## What the task asks
Return the whole listing exactly, omitting the pictures.

____

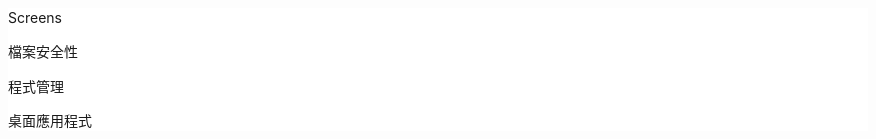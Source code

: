    <td><p> </p> </td>
   <td><p> </p> </td>
   <td><p> </p> </td>
   <td><p> </p> </td>
   <td><p> </p> </td>
   <td><p> </p> </td>
   <td><p> </p> </td>
   <td><p> </p> </td>
   <td><p> </p> </td>
   <td><p> </p> </td>
   <td><p> </p> </td>
  </tr>
  <tr>
   <td><p>Screens</p> </td>
   <td><p> </p> </td>
   <td><p> </p> </td>
   <td><p> </p> </td>
   <td><p> </p> </td>
   <td><p> </p> </td>
   <td><p> </p> </td>
   <td><p> </p> </td>
   <td><p> </p> </td>
   <td><p> </p> </td>
   <td><p> </p> </td>
   <td><p> </p> </td>
  </tr>
  <tr>
   <td><p>檔案安全性</p> </td>
   <td><p> </p> </td>
   <td><p> </p> </td>
   <td><p> </p> </td>
   <td><p> </p> </td>
   <td><p> </p> </td>
   <td><p> </p> </td>
   <td><p> </p> </td>
   <td><p> </p> </td>
   <td><p> </p> </td>
   <td><p> </p> </td>
   <td><p> </p> </td>
  </tr>
  <tr>
   <td><p>程式管理</p> </td>
   <td><p> </p> </td>
   <td><p> </p> </td>
   <td><p> </p> </td>
   <td><p> </p> </td>
   <td><p> </p> </td>
   <td><p> </p> </td>
   <td><p> </p> </td>
   <td><p> </p> </td>
   <td><p> </p> </td>
   <td><p> </p> </td>
   <td><p> </p> </td>
  </tr>
  <tr>
   <td><p>桌面應用程式</p> </td>
   <td><p> </p> </td>
   <td><p> </p> </td>
   <td><p> </p> </td>
   <td><p> </p> </td>
   <td><p> </p> </td>
   <td><p> </p> </td>
   <td><p> </p> </td>
   <td><p> </p> </td>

____

## Exercise response
Source code

:    <td><p> </p> </td>
   <td><p> </p> </td>
   <td><p> </p> </td>
   <td><p> </p> </td>
   <td><p> </p> </td>
   <td><p> </p> </td>
   <td><p> </p> </td>
   <td><p> </p> </td>
   <td><p> </p> </td>
   <td><p> </p> </td>
   <td><p> </p> </td>
  </tr>
  <tr>
   <td><p>Screens</p> </td>
   <td><p> </p> </td>
   <td><p> </p> </td>
   <td><p> </p> </td>
   <td><p> </p> </td>
   <td><p> </p> </td>
   <td><p> </p> </td>
   <td><p> </p> </td>
   <td><p> </p> </td>
   <td><p> </p> </td>
   <td><p> </p> </td>
   <td><p> </p> </td>
  </tr>
  <tr>
   <td><p>檔案安全性</p> </td>
   <td><p> </p> </td>
   <td><p> </p> </td>
   <td><p> </p> </td>
   <td><p> </p> </td>
   <td><p> </p> </td>
   <td><p> </p> </td>
   <td><p> </p> </td>
   <td><p> </p> </td>
   <td><p> </p> </td>
   <td><p> </p> </td>
   <td><p> </p> </td>
  </tr>
  <tr>
   <td><p>程式管理</p> </td>
   <td><p> </p> </td>
   <td><p> </p> </td>
   <td><p> </p> </td>
   <td><p> </p> </td>
   <td><p> </p> </td>
   <td><p> </p> </td>
   <td><p> </p> </td>
   <td><p> </p> </td>
   <td><p> </p> </td>
   <td><p> </p> </td>
   <td><p> </p> </td>
  </tr>
  <tr>
   <td><p>桌面應用程式</p> </td>
   <td><p> </p> </td>
   <td><p> </p> </td>
   <td><p> </p> </td>
   <td><p> </p> </td>
   <td><p> </p> </td>
   <td><p> </p> </td>
   <td><p> </p> </td>
   <td><p> </p> </td>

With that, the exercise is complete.